GENTLE READER: He likes "to share" other people's property without their permission, especially when they aren't guarding it? And he deems it "fair game" to appropriate anything that is, in his opinion, left around "too long"?
Are these the terms your firm uses to defend clients who like to share other people's money that they leave lying around in the bank for too long?
Miss Manners is afraid that what you have there is a thief, although it would be kinder to state this in terms of psychological illness. Whether you condemn him for helping himself or take the position that he needs help, your lunch will disappear unless you protect it. And you and your colleagues need to keep up your strength so that you can deal with the worse trouble this person is bound to get into.
DEAR MISS MANNERS: In the register line at my local supermarket or restaurant, many of my fellow patrons stand so close to the person in front of them that their breath ruffles his or her hair. I usually try to inch away from the person, but sometimes they take it to mean that the line is moving and inch up as well.
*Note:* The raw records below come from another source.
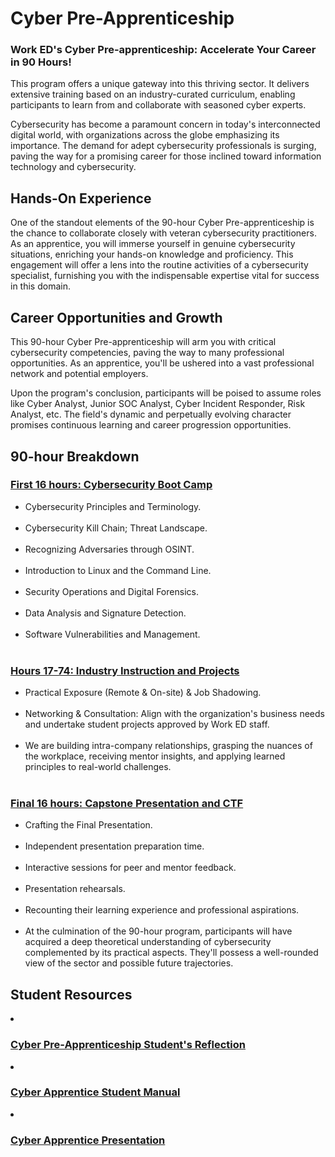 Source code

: <h1>Cyber Pre-Apprenticeship</h1>


<h3>Work ED's Cyber Pre-apprenticeship: Accelerate Your Career in 90 Hours!</h3>

<p1>This program offers a unique gateway into this thriving sector. It delivers extensive training based on an industry-curated curriculum, enabling participants to learn from and collaborate with seasoned cyber experts.

Cybersecurity has become a paramount concern in today's interconnected digital world, with organizations across the globe emphasizing its importance. The demand for adept cybersecurity professionals is surging, paving the way for a promising career for those inclined toward information technology and cybersecurity.
</p1>


<h2>Hands-On Experience </h2>

One of the standout elements of the 90-hour Cyber Pre-apprenticeship is the chance to collaborate closely with veteran cybersecurity practitioners. As an apprentice, you will immerse yourself in genuine cybersecurity situations, enriching your hands-on knowledge and proficiency. This engagement will offer a lens into the routine activities of a cybersecurity specialist, furnishing you with the indispensable expertise vital for success in this domain.
<br>

<h2>Career Opportunities and Growth</h2>

This 90-hour Cyber Pre-apprenticeship will arm you with critical cybersecurity competencies, paving the way to many professional opportunities. As an apprentice, you'll be ushered into a vast professional network and potential employers.

Upon the program's conclusion, participants will be poised to assume roles like Cyber Analyst, Junior SOC Analyst, Cyber Incident Responder, Risk Analyst, etc. The field's dynamic and perpetually evolving character promises continuous learning and career progression opportunities.
<br>


<h2>90-hour Breakdown</h2> 

<h3><ins>First 16 hours: Cybersecurity Boot Camp</ins></h3>

<ul>
<li>Cybersecurity Principles and Terminology.</li><br>
<li>Cybersecurity Kill Chain; Threat Landscape.</li><br>
<li>Recognizing Adversaries through OSINT.</li><br>
<li>Introduction to Linux and the Command Line.</li><br>
<li>Security Operations and Digital Forensics.</li><br>
<li>Data Analysis and Signature Detection.</li><br>
<li>Software Vulnerabilities and Management.</li><br>

</ul>

<h3><ins>Hours 17-74: Industry Instruction and Projects</ins></h3>
<ul>
<li>Practical Exposure (Remote & On-site) & Job Shadowing. </li><br>
<li>Networking & Consultation: Align with the organization's business needs and undertake student projects approved by Work ED staff.</li><br>
<li>We are building intra-company relationships, grasping the nuances of the workplace, receiving mentor insights, and applying learned principles to real-world challenges.</li><br>
</ul>


<h3><ins>Final 16 hours: Capstone Presentation and CTF</ins></h3>
<ul>
<li>Crafting the Final Presentation.</li><br>
<li>Independent presentation preparation time.</li><br>
<li>Interactive sessions for peer and mentor feedback.</li><br>
<li>Presentation rehearsals.</li><br>
<li>Recounting their learning experience and professional aspirations.</li><br>
<li>At the culmination of the 90-hour program, participants will have acquired a deep theoretical understanding of cybersecurity complemented by its practical aspects. They'll possess a well-rounded view of the sector and possible future trajectories.</li>

</ul>

<h2>Student Resources</h2>

<li><h3><a href="https://drive.google.com/file/d/1xihTAIo6arx4JyeHcQlUBNMCSfjQnifW/view?usp=sharing">Cyber Pre-Apprenticeship Student's Reflection</a></h3></li>

<li><h3><a href="https://drive.google.com/file/d/1Zc3H46wAdEaCmZ0c6h7J1ksgG0bJfPBV/view?usp=sharing">Cyber Apprentice Student Manual</a></h3></li>

<li><h3><a href="https://docs.google.com/presentation/d/1UwWIR8iHAkMkkjRqNDLr1w4NCJvcl06x/edit?usp=sharing&ouid=110228847857413878764&rtpof=true&sd=true">Cyber Apprentice Presentation </a></h3></li>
Is it correct to turn around and ask the person not to stand so close? I am hesitant to do this because I don't want to cause a scene, but it makes me very uncomfortable.
GENTLE READER: Some things are better said silently, and Miss Manners believes that one of them is "Hey, back off, will you?" The turning around part will do it; you needn't say anything.
DEAR MISS MANNERS: I have what I suspect may be a rather simple question with a complicated answer. I hope I'm wrong.
It seems to happen with increasing frequency that I receive wedding invitations that state the time at which the ceremony will begin, but not the time at which guests are welcome or expected to arrive. I would like to ask when it is appropriate to arrive to a wedding -- or any other event -- when there is no arrival time on the invitation.
Common sense would seem to say that arriving 30 minutes to one hour before the ceremony would be reasonable so that one may give their best wishes to the couple or host (if they are available) and to greet other guests whom one knows. But what does etiquette say on the matter?
GENTLE READER: Miss Manners hopes you will not be disappointed to hear that you are wrong about asking a simple question with a complicated answer. You have made a complicated question out of a simple matter.
Common sense would say that when you know the hour a ceremony is supposed to begin, you arrive in time to be seated and ready at that time. It might even add that people who are about to participate in a wedding do not have the leisure to entertain their guests beforehand.